Before answering that question, a strong argument could be made for the open, ethics-approved research use of anonymized residual material archived following medical care without explicit, informed consent as a systemic approach to improved health care. Such an approach however would require broad public awareness and acceptance, as well as the possibility to opt-out. The problem is that genome sequencing could make such anonymization moot as the possibility of re-identification remains (Gymrek et al. 2013).

Biomedical research seeks to improve patient health. Thus, it could also be argued that medical care would be better served if coded, residual samples (i.e., not anonymized) were used in research to allow the linking back of research results for the medical care of individual patients. Furthermore, patients may not want to be “privacy-protected” or anonymized. The advocacy of rare disease groups for more – rather than less – international, coded data and sample sharing is particularly telling in this regard (Mascalzoni et al. 2013)

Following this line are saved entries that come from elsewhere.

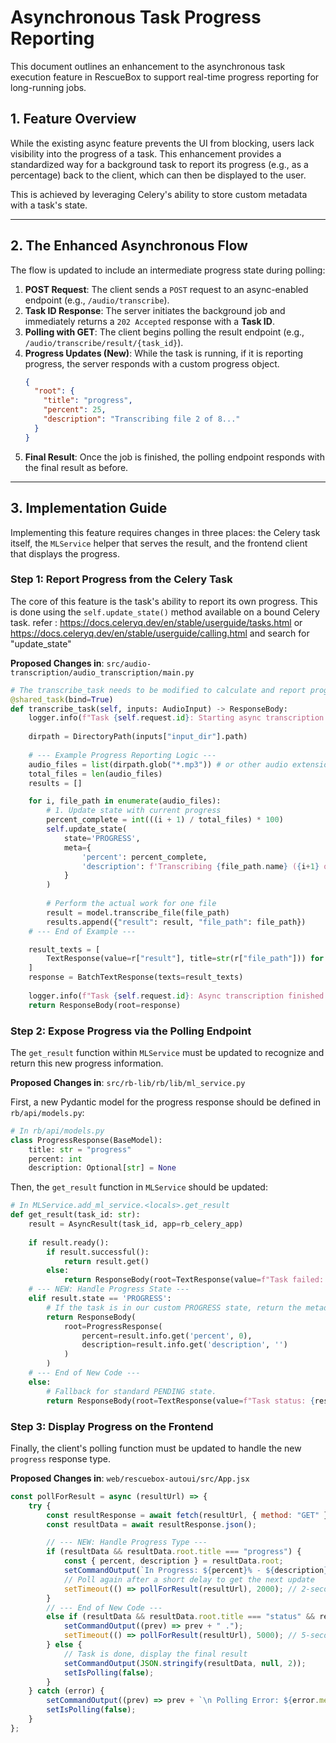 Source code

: # Asynchronous Task Progress Reporting

This document outlines an enhancement to the asynchronous task execution feature in RescueBox to support real-time progress reporting for long-running jobs.

## 1. Feature Overview

While the existing async feature prevents the UI from blocking, users lack visibility into the progress of a task. This enhancement provides a standardized way for a background task to report its progress (e.g., as a percentage) back to the client, which can then be displayed to the user.

This is achieved by leveraging Celery's ability to store custom metadata with a task's state.

---

## 2. The Enhanced Asynchronous Flow

The flow is updated to include an intermediate progress state during polling:

1.  **POST Request**: The client sends a `POST` request to an async-enabled endpoint (e.g., `/audio/transcribe`).
2.  **Task ID Response**: The server initiates the background job and immediately returns a `202 Accepted` response with a **Task ID**.
3.  **Polling with GET**: The client begins polling the result endpoint (e.g., `/audio/transcribe/result/{task_id}`).
4.  **Progress Updates (New)**: While the task is running, if it is reporting progress, the server responds with a custom progress object.
    ```json
    {
      "root": {
        "title": "progress",
        "percent": 25,
        "description": "Transcribing file 2 of 8..."
      }
    }
    ```
5.  **Final Result**: Once the job is finished, the polling endpoint responds with the final result as before.

---

## 3. Implementation Guide

Implementing this feature requires changes in three places: the Celery task itself, the `MLService` helper that serves the result, and the frontend client that displays the progress.

### Step 1: Report Progress from the Celery Task

The core of this feature is the task's ability to report its own progress. This is done using the `self.update_state()` method available on a bound Celery task.
refer : https://docs.celeryq.dev/en/stable/userguide/tasks.html or https://docs.celeryq.dev/en/stable/userguide/calling.html
and search for "update_state"

**Proposed Changes in**: `src/audio-transcription/audio_transcription/main.py`

```python
# The transcribe_task needs to be modified to calculate and report progress.
@shared_task(bind=True)
def transcribe_task(self, inputs: AudioInput) -> ResponseBody:
    logger.info(f"Task {self.request.id}: Starting async transcription.")
    
    dirpath = DirectoryPath(inputs["input_dir"].path)
    
    # --- Example Progress Reporting Logic ---
    audio_files = list(dirpath.glob("*.mp3")) # or other audio extensions
    total_files = len(audio_files)
    results = []

    for i, file_path in enumerate(audio_files):
        # 1. Update state with current progress
        percent_complete = int(((i + 1) / total_files) * 100)
        self.update_state(
            state='PROGRESS',
            meta={
                'percent': percent_complete,
                'description': f'Transcribing {file_path.name} ({i+1} of {total_files})'
            }
        )
        
        # Perform the actual work for one file
        result = model.transcribe_file(file_path)
        results.append({"result": result, "file_path": file_path})
    # --- End of Example ---

    result_texts = [
        TextResponse(value=r["result"], title=str(r["file_path"])) for r in results
    ]
    response = BatchTextResponse(texts=result_texts)
    
    logger.info(f"Task {self.request.id}: Async transcription finished.")
    return ResponseBody(root=response)
```

### Step 2: Expose Progress via the Polling Endpoint

The `get_result` function within `MLService` must be updated to recognize and return this new progress information.

**Proposed Changes in**: `src/rb-lib/rb/lib/ml_service.py`

First, a new Pydantic model for the progress response should be defined in `rb/api/models.py`:

```python
# In rb/api/models.py
class ProgressResponse(BaseModel):
    title: str = "progress"
    percent: int
    description: Optional[str] = None
```

Then, the `get_result` function in `MLService` should be updated:

```python
# In MLService.add_ml_service.<locals>.get_result
def get_result(task_id: str):
    result = AsyncResult(task_id, app=rb_celery_app)
    
    if result.ready():
        if result.successful():
            return result.get()
        else:
            return ResponseBody(root=TextResponse(value=f"Task failed: {result.info}", title="error"))
    # --- NEW: Handle Progress State ---
    elif result.state == 'PROGRESS':
        # If the task is in our custom PROGRESS state, return the metadata.
        return ResponseBody(
            root=ProgressResponse(
                percent=result.info.get('percent', 0),
                description=result.info.get('description', '')
            )
        )
    # --- End of New Code ---
    else:
        # Fallback for standard PENDING state.
        return ResponseBody(root=TextResponse(value=f"Task status: {result.state}", title="status"))
```

### Step 3: Display Progress on the Frontend

Finally, the client's polling function must be updated to handle the new `progress` response type.

**Proposed Changes in**: `web/rescuebox-autoui/src/App.jsx`

```javascript
const pollForResult = async (resultUrl) => {
    try {
        const resultResponse = await fetch(resultUrl, { method: "GET" });
        const resultData = await resultResponse.json();

        // --- NEW: Handle Progress Type ---
        if (resultData && resultData.root.title === "progress") {
            const { percent, description } = resultData.root;
            setCommandOutput(`In Progress: ${percent}% - ${description}`);
            // Poll again after a short delay to get the next update
            setTimeout(() => pollForResult(resultUrl), 2000); // 2-second delay
        }
        // --- End of New Code ---
        else if (resultData && resultData.root.title === "status" && resultData.root.value.includes("PENDING")) {
            setCommandOutput((prev) => prev + " .");
            setTimeout(() => pollForResult(resultUrl), 5000); // 5-second delay
        } else {
            // Task is done, display the final result
            setCommandOutput(JSON.stringify(resultData, null, 2));
            setIsPolling(false);
        }
    } catch (error) {
        setCommandOutput((prev) => prev + `\n Polling Error: ${error.message}`);
        setIsPolling(false);
    }
};
```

I would go even further and argue that in countries with universal public health care systems, coded, residual tissues should at a minimum be used for ethics-approved research and for quality assurance programs if the public is properly notified. Patients should, however, be free to opt-out from research. Linkage with individual patient records and care would be ideal. There can be no sustainability of equitable health care if every tissue is either sacralized and rendered unusable, or commodified and rendered marketable, usable only by those who can pay. The use of residual medical care tissues from children, incompetent adults and the deceased should be strongly encouraged. They are necessarily important sub-populations in a health care system and have their own diseases that merit research, the consent of a legal representative should be required. The health care system of any country could however, could put in place the framework for ethics-approved research that could use residual tissues from these populations as a more systemic approach to the improvement of their medical care.

Henrietta Lacks was not a patient in a time or place when either opt-out or equitable and universal health care were available, nor are they available to most patients today. Before being research participants or patients, we are however first and foremost citizens who exercise political will and can change both ethical and legal norms. Today, her relatives can either continue her valuable legacy of contribution to the public good, or, exercise their legitimate choice to not leave her (and thus thereby the data that contains some of their familial genome sequence) in the public domain. Their choice will have more than symbolic value.